- _WHAT THE EXERCISE ASKS_
Your answer should consist only of the lines below from the one with "and Secure Applications" through the one with "This course is", copied exactly.

- _DATA SUPPLIED_
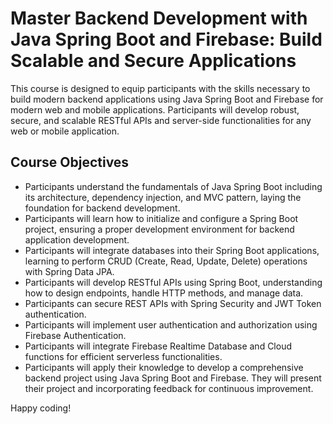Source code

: # Master Backend Development with Java Spring Boot and Firebase: Build Scalable and Secure Applications

This course is designed to equip participants with the skills necessary to build modern backend applications using Java Spring Boot and Firebase for modern web and mobile applications. Participants will develop robust, secure, and scalable RESTful APIs and server-side functionalities for any web or mobile application.

## Course Objectives

- Participants understand the fundamentals of Java Spring Boot including its architecture, dependency injection, and MVC pattern, laying the foundation for backend development.
- Participants will learn how to initialize and configure a Spring Boot project, ensuring a proper development environment for backend application development.
- Participants will integrate databases into their Spring Boot applications, learning to perform CRUD (Create, Read, Update, Delete) operations with Spring Data JPA.
- Participants will develop RESTful APIs using Spring Boot, understanding how to design endpoints, handle HTTP methods, and manage data.
- Participants can secure REST APIs with Spring Security and JWT Token authentication.
- Participants will implement user authentication and authorization using Firebase Authentication.
- Participants will integrate Firebase Realtime Database and Cloud functions for efficient serverless functionalities.
- Participants will apply their knowledge to develop a comprehensive backend project using Java Spring Boot and Firebase. They will present their project and incorporating feedback for continuous improvement.

Happy coding!
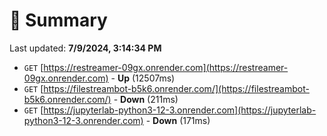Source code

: # 📖 Summary
Last updated: **7/9/2024, 3:14:34 PM**

- `GET` [https://restreamer-09gx.onrender.com](https://restreamer-09gx.onrender.com) - **Up** (12507ms)
- `GET` [https://filestreambot-b5k6.onrender.com/](https://filestreambot-b5k6.onrender.com/) - **Down** (211ms)
- `GET` [https://jupyterlab-python3-12-3.onrender.com](https://jupyterlab-python3-12-3.onrender.com) - **Down** (171ms)

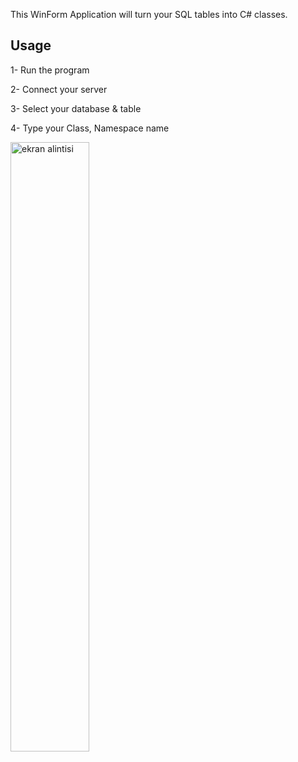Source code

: This WinForm Application will turn your SQL tables into C# classes.


## Usage
1- Run the program

2- Connect your server

3- Select your database & table

4- Type your Class, Namespace name

<img width="50%" alt="ekran alintisi" src="https://user-images.githubusercontent.com/4674660/43261957-261d189c-90e7-11e8-82df-b13c84ac1d3a.PNG">
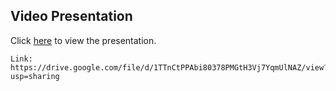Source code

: ## Video Presentation
Click [here](https://drive.google.com/file/d/1TTnCtPPAbi80378PMGtH3Vj7YqmUlNAZ/view?usp=sharing) to view the presentation.

    Link: https://drive.google.com/file/d/1TTnCtPPAbi80378PMGtH3Vj7YqmUlNAZ/view?usp=sharing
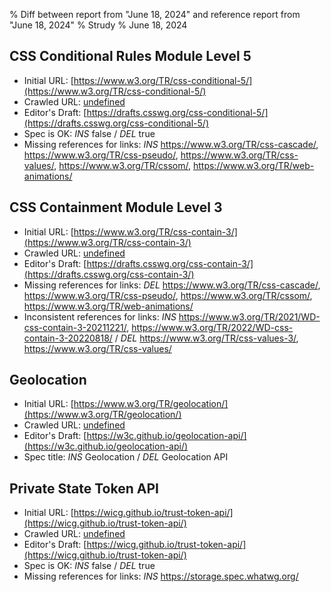 % Diff between report from "June 18, 2024" and reference report from "June 18, 2024"
% Strudy
% June 18, 2024

## CSS Conditional Rules Module Level 5

- Initial URL: [https://www.w3.org/TR/css-conditional-5/](https://www.w3.org/TR/css-conditional-5/)
- Crawled URL: [undefined](undefined)
- Editor's Draft: [https://drafts.csswg.org/css-conditional-5/](https://drafts.csswg.org/css-conditional-5/)
- Spec is OK: *INS* false / *DEL* true
- Missing references for links: *INS* https://www.w3.org/TR/css-cascade/, https://www.w3.org/TR/css-pseudo/, https://www.w3.org/TR/css-values/, https://www.w3.org/TR/cssom/, https://www.w3.org/TR/web-animations/


## CSS Containment Module Level 3

- Initial URL: [https://www.w3.org/TR/css-contain-3/](https://www.w3.org/TR/css-contain-3/)
- Crawled URL: [undefined](undefined)
- Editor's Draft: [https://drafts.csswg.org/css-contain-3/](https://drafts.csswg.org/css-contain-3/)
- Missing references for links: *DEL* https://www.w3.org/TR/css-cascade/, https://www.w3.org/TR/css-pseudo/, https://www.w3.org/TR/cssom/, https://www.w3.org/TR/web-animations/
- Inconsistent references for links: *INS* https://www.w3.org/TR/2021/WD-css-contain-3-20211221/, https://www.w3.org/TR/2022/WD-css-contain-3-20220818/ / *DEL* https://www.w3.org/TR/css-values-3/, https://www.w3.org/TR/css-values/


## Geolocation

- Initial URL: [https://www.w3.org/TR/geolocation/](https://www.w3.org/TR/geolocation/)
- Crawled URL: [undefined](undefined)
- Editor's Draft: [https://w3c.github.io/geolocation-api/](https://w3c.github.io/geolocation-api/)
- Spec title: *INS* Geolocation / *DEL* Geolocation API


## Private State Token API

- Initial URL: [https://wicg.github.io/trust-token-api/](https://wicg.github.io/trust-token-api/)
- Crawled URL: [undefined](undefined)
- Editor's Draft: [https://wicg.github.io/trust-token-api/](https://wicg.github.io/trust-token-api/)
- Spec is OK: *INS* false / *DEL* true
- Missing references for links: *INS* https://storage.spec.whatwg.org/




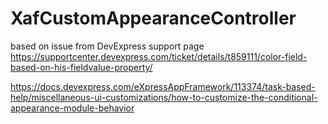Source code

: # XafCustomAppearanceController

based on issue from DevExpress support page
https://supportcenter.devexpress.com/ticket/details/t859111/color-field-based-on-his-fieldvalue-property/

https://docs.devexpress.com/eXpressAppFramework/113374/task-based-help/miscellaneous-ui-customizations/how-to-customize-the-conditional-appearance-module-behavior


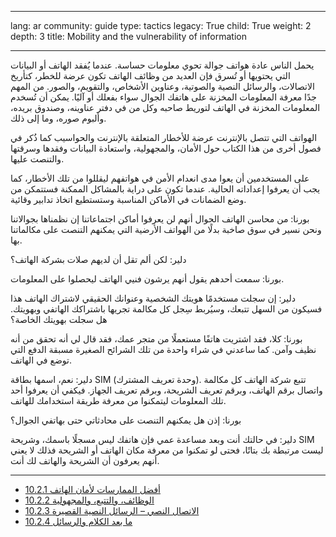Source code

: 

---

lang: ar
community: guide
type: tactics
legacy: True
child: True
weight: 2
depth: 3
title: Mobility and the vulnerability of information

---

يحمل الناس عادة هواتف جوالة تحوي معلومات حساسة. عندما يُفقد الهاتف أو البيانات التي يحتويها أو تُسرق فإن العديد من وظائف الهاتف تكون عرضة للخطر، كتأريخ الاتصالات، والرسائل النصية والصوتية، وعناوين الأشخاص، والتقويم، والصور. من المهم جدًا معرفة المعلومات المخزنة على هاتفك الجوال سواء بفعلك أو آليًا. يمكن أن تُسخدم المعلومات المخزنة في الهاتف لتوريط صاحبه وكل من في دفتر عناوينه، وصندوق بريده، وألبوم صوره، وما إلى ذلك.

الهواتف التي تتصل بالإنترنت عرضة للأخطار المتعلقة بالإنترنت والحواسيب كما ذُكر في فصول أخرى من هذا الكتاب حول الأمان، والمجهولية، واستعادة البيانات وفقدها وسرقتها والتنصت عليها.

على المستخدمين أن يعوا مدى انعدام الأمن في هواتفهم ليقللوا من تلك الأخطار، كما يجب أن يعرفوا إعداداته الحالية. عندما تكون على دراية بالمشاكل الممكنة فستتمكن من وضع الضمانات في الأماكن المناسبة وستستطيع اتخاذ تدابير وقائية.

<div class="background" markdown=1>
بورنا: من محاسن الهاتف الجوال أنهم لن يعرفوا أماكن اجتماعاتنا إن نظمناها بجوالاتنا ونحن نسير في سوق صاخبة بدلًا من الهواتف الأرضية التي يمكنهم التنصت على مكالماتنا بها.

دلير: لكن ألم تقل أن لديهم صلات بشركة الهاتف؟

بورنا: سمعت أحدهم يقول أنهم يرشون فنيي الهاتف ليحصلوا على المعلومات.

دلير: إن سجلت مستخدمًا هويتك الشخصية وعنوانك الحقيقي لاشتراك الهاتف هذا فسيكون من السهل تتبعك، وسيُربط سِجل كل مكالمة تجريها باشتراكك الهاتفي وبهويتك. هل سجلت بهويتك الخاصة؟

بورنا: كلا، فقد اشتريت هاتفًا مستعملًا من متجر عمك، فقد قال لي أنه تحقق من أنه نظيف وآمن. كما ساعدني في شراء واحدة من تلك الشرائح الصغيرة مسبقة الدفع التي توضع في الهاتف.

دلير: نعم، اسمها بطاقة SIM (وحدة تعريف المشترك). تتبع شركة الهاتف كل مكالمة واتصال برقم الهاتف، وبرقم تعريف الشريحة، وبرقم تعريف الجهاز. فيكفي أن يعرفوا أحد تلك المعلومات ليتمكنوا من معرفة طريقة استخدامك للهاتف.

بورنا: إذن هل يمكنهم التنصت على محادثاتي حتى بهاتفي الجوال؟

دلير: في حالتك أنت وبعد مساعدة عمي فإن هاتفك ليس مسجلًا باسمك، وشريحة SIM ليست مرتبطة بك بتاتًا، فحتى لو تمكنوا من معرفة مكان الهاتف أو الشريحة فذلك لا يعني أنهم يعرفون أن الشريحة والهاتف لك أنت.
</div>

-------------------

* [10.2.1 أفضل الممارسات لأمان الهاتف](/ar/chapter_10_02_1)
* [10.2.2 الوظائف، والتتبع، والمجهولية](/ar/chapter_10_02_2)
* [10.2.3 الاتصال النصي – الرسائل النصية القصيرة](/ar/chapter_10_02_3)
* [10.2.4 ما بعد الكلام والرسائل](/ar/chapter_10_02_4)


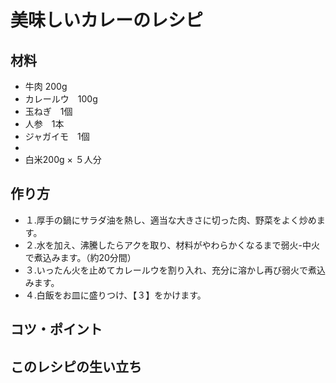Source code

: # 美味しいカレーのレシピ
## 材料
- 牛肉 200g
- カレールウ　100g
- 玉ねぎ　1個
- 人参　1本
- ジャガイモ　1個
- 
- 白米200g × ５人分
## 作り方
- １.厚手の鍋にサラダ油を熱し、適当な大きさに切った肉、野菜をよく炒めます。
- ２.水を加え、沸騰したらアクを取り、材料がやわらかくなるまで弱火-中火で煮込みます。（約20分間）
- ３.いったん火を止めてカレールウを割り入れ、充分に溶かし再び弱火で煮込みます。
- ４.白飯をお皿に盛りつけ、【３】をかけます。
## コツ・ポイント

## このレシピの生い立ち
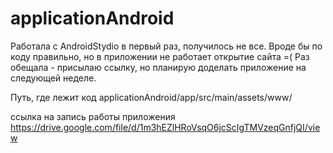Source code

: # applicationAndroid

Работала с AndroidStydio в первый раз, получилось не все. 
Вроде бы по коду правильно, но в приложении не работает открытие сайта =(
Раз обещала - присылаю ссылку, но планирую доделать приложение на следующей неделе. 

Путь, где лежит код applicationAndroid/app/src/main/assets/www/

ссылка на запись работы приложения https://drive.google.com/file/d/1m3hEZlHRoVsqO6jcScIgTMVzeqGnfjQI/view
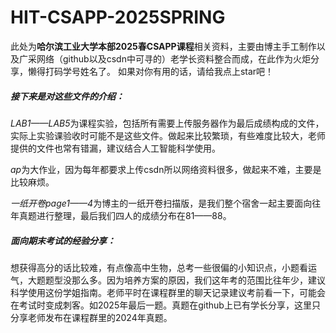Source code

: # HIT-CSAPP-2025SPRING

此处为**哈尔滨工业大学本部2025春CSAPP课程**相关资料，主要由博主手工制作以及广采网络（github以及csdn中可寻的）老学长资料整合而成，在此作为火炬分享，懒得打码学号姓名了。
如果对你有用的话，请给我点上star吧！

##### **接下来是对这些文件的介绍：**
*LAB1——LAB5*为课程实验，包括所有需要上传服务器作为最后成绩构成的文件，实际上实验课验收时可能不是这些文件。做起来比较繁琐，有些难度比较大，老师提供的文件也常有错漏，建议结合人工智能科学使用。

*ap*为大作业，因为每年都要求上传csdn所以网络资料很多，做起来不难，主要是比较麻烦。

*一纸开卷page1——4*为博主的一纸开卷扫描版，是我们整个宿舍一起主要面向往年真题进行整理，最后我们四人的成绩分布在81——88。

##### **面向期末考试的经验分享：**
想获得高分的话比较难，有点像高中生物，总考一些很偏的小知识点，小题看运气，大题题型没那么多。因为培养方案的原因，我们这年考的范围比往年少，建议科学使用这份学姐指南。老师平时在课程群里的聊天记录建议考前看一下，可能会在考试时变成刺客。如2025年最后一题。真题在github上已有学长分享，这里只分享老师发布在课程群里的2024年真题。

- _WRITTEN REPLY_
: # Master Backend Development with Java Spring Boot and Firebase: Build Scalable and Secure Applications

This course is designed to equip participants with the skills necessary to build modern backend applications using Java Spring Boot and Firebase for modern web and mobile applications. Participants will develop robust, secure, and scalable RESTful APIs and server-side functionalities for any web or mobile application.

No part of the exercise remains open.